- EXERCISE MATERIALS:
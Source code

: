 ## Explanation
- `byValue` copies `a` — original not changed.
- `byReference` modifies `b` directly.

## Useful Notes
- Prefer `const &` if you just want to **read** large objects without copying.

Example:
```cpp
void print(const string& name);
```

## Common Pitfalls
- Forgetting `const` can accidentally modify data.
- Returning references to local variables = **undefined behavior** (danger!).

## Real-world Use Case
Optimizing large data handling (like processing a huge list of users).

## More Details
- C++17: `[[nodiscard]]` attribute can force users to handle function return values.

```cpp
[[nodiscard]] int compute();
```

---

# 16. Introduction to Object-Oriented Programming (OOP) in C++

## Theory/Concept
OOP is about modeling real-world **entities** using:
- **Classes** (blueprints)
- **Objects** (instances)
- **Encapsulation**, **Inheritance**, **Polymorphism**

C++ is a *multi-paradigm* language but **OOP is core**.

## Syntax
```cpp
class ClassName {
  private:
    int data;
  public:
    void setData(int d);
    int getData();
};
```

...

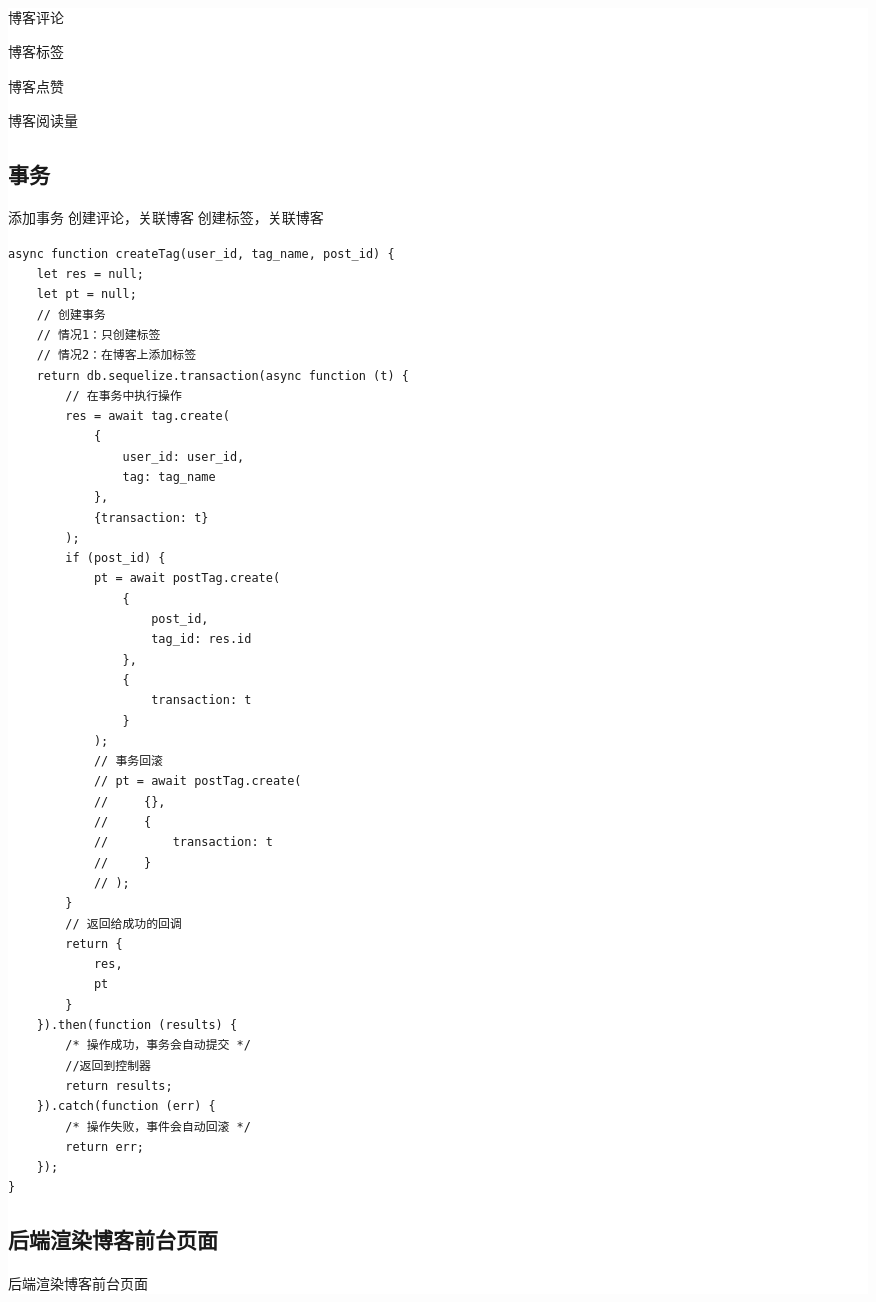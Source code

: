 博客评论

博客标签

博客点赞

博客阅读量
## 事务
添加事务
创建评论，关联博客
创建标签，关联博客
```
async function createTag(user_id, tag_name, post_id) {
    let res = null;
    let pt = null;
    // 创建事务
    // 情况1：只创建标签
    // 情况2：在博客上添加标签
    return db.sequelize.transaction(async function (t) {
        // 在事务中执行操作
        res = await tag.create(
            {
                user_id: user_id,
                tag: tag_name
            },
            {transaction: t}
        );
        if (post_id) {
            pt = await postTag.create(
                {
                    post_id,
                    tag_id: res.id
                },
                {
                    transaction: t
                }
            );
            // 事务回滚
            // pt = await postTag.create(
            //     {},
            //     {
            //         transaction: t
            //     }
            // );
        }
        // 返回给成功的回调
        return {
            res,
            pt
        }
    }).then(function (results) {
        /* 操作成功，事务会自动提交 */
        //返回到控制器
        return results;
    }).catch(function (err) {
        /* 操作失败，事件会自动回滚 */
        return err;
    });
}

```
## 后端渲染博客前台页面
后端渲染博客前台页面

- WHAT YOU WILL DO: In the records above, which lines hold the string "world"? Copy each one.

- RESPONSE AREA:
## Real-world Use Case
OOP is about modeling real-world **entities** using:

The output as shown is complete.